Task item:
Search the records below for the word "from" and show every line where it occurs.

The input:

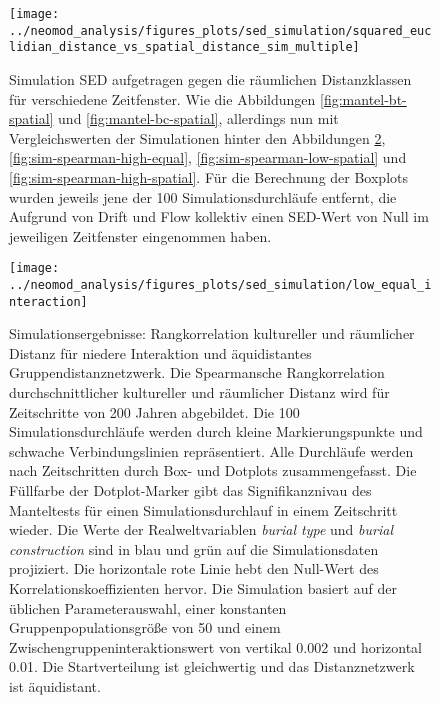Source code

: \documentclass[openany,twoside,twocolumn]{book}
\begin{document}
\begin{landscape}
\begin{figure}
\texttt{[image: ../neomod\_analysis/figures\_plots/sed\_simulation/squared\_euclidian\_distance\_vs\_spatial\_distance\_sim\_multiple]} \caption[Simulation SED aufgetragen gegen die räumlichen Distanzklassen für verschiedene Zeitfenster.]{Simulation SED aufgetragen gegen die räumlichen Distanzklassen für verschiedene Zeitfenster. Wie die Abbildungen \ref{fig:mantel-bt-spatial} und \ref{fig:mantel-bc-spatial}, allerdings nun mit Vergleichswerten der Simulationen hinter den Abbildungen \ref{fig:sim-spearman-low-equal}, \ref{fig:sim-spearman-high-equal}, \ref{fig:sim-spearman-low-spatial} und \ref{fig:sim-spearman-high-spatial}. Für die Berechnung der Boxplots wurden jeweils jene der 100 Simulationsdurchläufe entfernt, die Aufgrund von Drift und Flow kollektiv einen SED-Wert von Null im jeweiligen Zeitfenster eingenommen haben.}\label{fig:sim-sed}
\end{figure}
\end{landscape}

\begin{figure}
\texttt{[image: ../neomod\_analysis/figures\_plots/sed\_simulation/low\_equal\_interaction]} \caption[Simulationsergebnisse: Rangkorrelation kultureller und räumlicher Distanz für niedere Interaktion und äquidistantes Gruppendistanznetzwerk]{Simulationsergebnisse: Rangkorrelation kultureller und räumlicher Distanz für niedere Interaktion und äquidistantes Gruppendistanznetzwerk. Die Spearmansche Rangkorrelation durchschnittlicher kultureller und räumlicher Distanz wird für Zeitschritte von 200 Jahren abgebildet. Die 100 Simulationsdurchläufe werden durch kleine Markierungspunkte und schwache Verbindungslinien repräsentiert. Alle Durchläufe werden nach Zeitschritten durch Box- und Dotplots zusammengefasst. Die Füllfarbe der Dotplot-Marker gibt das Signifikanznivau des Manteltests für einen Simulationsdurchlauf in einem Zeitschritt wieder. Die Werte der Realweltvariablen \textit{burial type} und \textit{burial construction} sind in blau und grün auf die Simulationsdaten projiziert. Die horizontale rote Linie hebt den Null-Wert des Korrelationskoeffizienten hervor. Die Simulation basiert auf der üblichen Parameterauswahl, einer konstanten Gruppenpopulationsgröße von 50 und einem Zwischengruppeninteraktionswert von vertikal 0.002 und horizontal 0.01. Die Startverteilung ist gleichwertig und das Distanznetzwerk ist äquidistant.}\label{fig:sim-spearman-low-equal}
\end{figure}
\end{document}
==
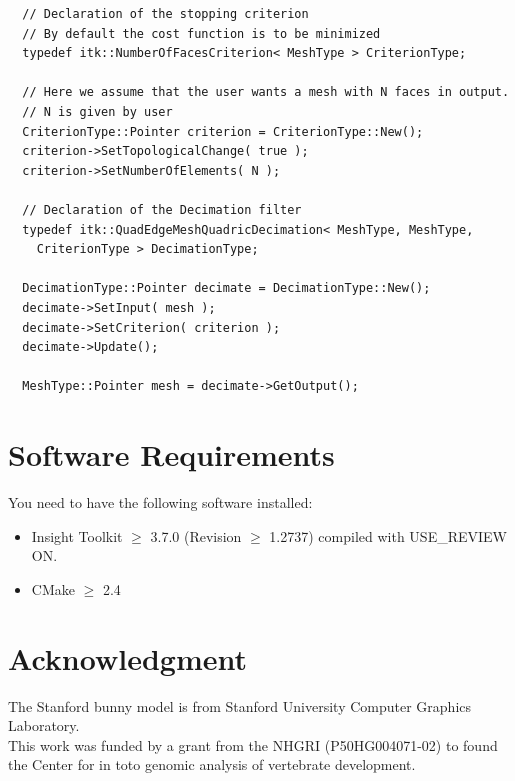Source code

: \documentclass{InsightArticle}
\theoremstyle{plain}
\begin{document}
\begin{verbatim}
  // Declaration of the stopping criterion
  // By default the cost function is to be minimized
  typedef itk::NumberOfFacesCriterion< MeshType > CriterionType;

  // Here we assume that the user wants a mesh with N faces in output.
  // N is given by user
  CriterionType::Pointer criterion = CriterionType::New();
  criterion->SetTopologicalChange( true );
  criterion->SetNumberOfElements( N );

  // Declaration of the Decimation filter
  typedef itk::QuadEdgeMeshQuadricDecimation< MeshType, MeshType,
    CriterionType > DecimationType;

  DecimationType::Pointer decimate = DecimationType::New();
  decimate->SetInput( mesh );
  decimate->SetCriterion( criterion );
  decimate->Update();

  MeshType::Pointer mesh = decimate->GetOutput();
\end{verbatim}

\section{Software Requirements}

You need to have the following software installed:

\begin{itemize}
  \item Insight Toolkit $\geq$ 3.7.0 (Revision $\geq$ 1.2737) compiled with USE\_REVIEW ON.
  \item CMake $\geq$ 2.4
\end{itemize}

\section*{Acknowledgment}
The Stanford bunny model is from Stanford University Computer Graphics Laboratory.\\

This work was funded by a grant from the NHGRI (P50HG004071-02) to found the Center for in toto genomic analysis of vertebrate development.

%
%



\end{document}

Output of the exercise:
The Stanford bunny model is from Stanford University Computer Graphics Laboratory.\\
This work was funded by a grant from the NHGRI (P50HG004071-02) to found the Center for in toto genomic analysis of vertebrate development.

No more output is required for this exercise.